Nel caso di specie, in ogni caso, la censura del ricorrente secondo
cui la rivalutazione monetaria non sarebbe stata richiesta dalla
cooperativa è priva del requisito dell’autosufficienza, non avendo il
deducente riportato, anche solo per estratto, né le conclusioni
svolte dalla cooperativa in primo grado, né quelle formulate in
appello, limitandosi ad un’affermazione meramente assertiva.

11. Con riferimento ai rapporti tra la cooperativa controricorrente e
il (OMISSIS), per effetto della rinuncia da parte di quest’ultimo al
ricorso incidentale, ed alla accettazione della cooperativa, il giudizio
è estinto a spese compensate.

Relativamente ai rapporti tra ricorrente principale e cooperativa, le
spese di lite seguono la soccombenza e si liquidano come in
dispositivo.

P.Q.M.

La Corte dichiara il giudizio estinto a spese compensate,
relativamente al rapporto processuale tra (OMISSIS) e la
controricorrente cooperativa.

Rigetta il ricorso principale del (OMISSIS).

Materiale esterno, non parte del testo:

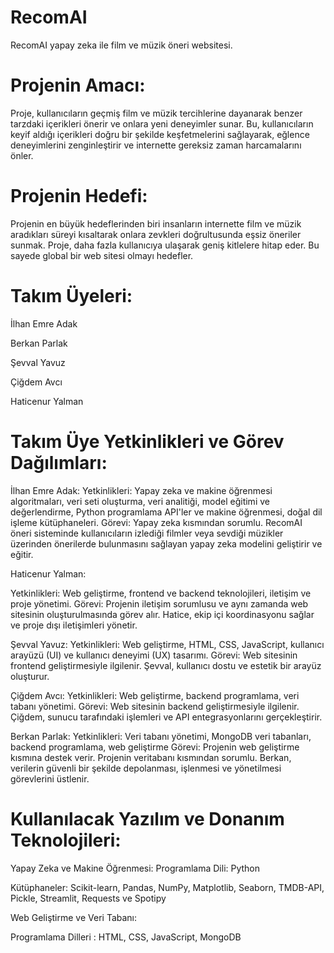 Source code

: # RecomAI
RecomAI yapay zeka ile film ve müzik öneri websitesi.

# Projenin Amacı:

  Proje, kullanıcıların geçmiş film ve müzik tercihlerine dayanarak benzer tarzdaki
içerikleri önerir ve onlara yeni deneyimler sunar. Bu, kullanıcıların keyif aldığı
içerikleri doğru bir şekilde keşfetmelerini sağlayarak, eğlence deneyimlerini
zenginleştirir ve internette gereksiz zaman harcamalarını önler.

# Projenin Hedefi:

  Projenin en büyük hedeflerinden biri insanların internette film ve müzik aradıkları
süreyi kısaltarak onlara zevkleri doğrultusunda eşsiz öneriler sunmak. Proje, daha
fazla kullanıcıya ulaşarak geniş kitlelere hitap eder. Bu sayede global bir web sitesi
olmayı hedefler.

# Takım Üyeleri:
İlhan Emre Adak

Berkan Parlak

Şevval Yavuz

Çiğdem Avcı

Haticenur Yalman


# Takım Üye Yetkinlikleri ve Görev Dağılımları:

İlhan Emre Adak:
Yetkinlikleri: Yapay zeka ve makine öğrenmesi algoritmaları, veri seti oluşturma, veri analitiği, model eğitimi ve değerlendirme, Python programlama API'ler ve makine öğrenmesi, doğal dil işleme kütüphaneleri.
Görevi: Yapay zeka kısmından sorumlu. RecomAI öneri sisteminde kullanıcıların izlediği filmler veya sevdiği müzikler üzerinden önerilerde bulunmasını sağlayan yapay zeka modelini geliştirir ve eğitir.

Haticenur Yalman:

Yetkinlikleri: Web geliştirme, frontend ve backend teknolojileri, iletişim ve proje yönetimi.
Görevi: Projenin iletişim sorumlusu ve aynı zamanda web sitesinin oluşturulmasında görev alır. Hatice, ekip içi koordinasyonu sağlar ve proje dışı iletişimleri yönetir.

Şevval Yavuz:
Yetkinlikleri: Web geliştirme, HTML, CSS, JavaScript, kullanıcı arayüzü (UI) ve kullanıcı deneyimi (UX) tasarımı.
Görevi: Web sitesinin frontend geliştirmesiyle ilgilenir. Şevval, kullanıcı dostu ve estetik bir arayüz oluşturur.

Çiğdem Avcı:
Yetkinlikleri: Web geliştirme, backend programlama, veri tabanı yönetimi.
Görevi: Web sitesinin backend geliştirmesiyle ilgilenir. Çiğdem, sunucu tarafındaki işlemleri ve API entegrasyonlarını gerçekleştirir.

Berkan Parlak:
Yetkinlikleri: Veri tabanı yönetimi, MongoDB veri tabanları, backend programlama, web geliştirme
Görevi: Projenin web geliştirme kısmına destek verir. Projenin veritabanı kısmından sorumlu. Berkan, verilerin güvenli bir şekilde depolanması, işlenmesi ve yönetilmesi görevlerini üstlenir.

# Kullanılacak Yazılım ve Donanım Teknolojileri:

Yapay Zeka ve Makine Öğrenmesi:
Programlama Dili: Python

Kütüphaneler: Scikit-learn, Pandas, NumPy, Matplotlib, Seaborn, TMDB-API, Pickle, Streamlit, Requests ve Spotipy

Web Geliştirme ve Veri Tabanı:

Programlama Dilleri : HTML, CSS, JavaScript, MongoDB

Condanna il (OMISSIS) al pagamento in favore della controricorrente
delle spese processuali, che liquida in € 6.200, di cui € 200,00 per
esborsi, oltre spese forfettarie nella misura del 15% ed accessori di
legge.

Ai sensi dell’art. 13 comma 1 quater del DPR 115 del 2002, dà atto
della sussistenza dei presupposti per il versamento da parte del
ricorrente principale dell’ulteriore importo a titolo di contributo
unificato pari a quello dovuto per il ricorso principale, a norma del
comma 1° bis dello stesso articolo 13.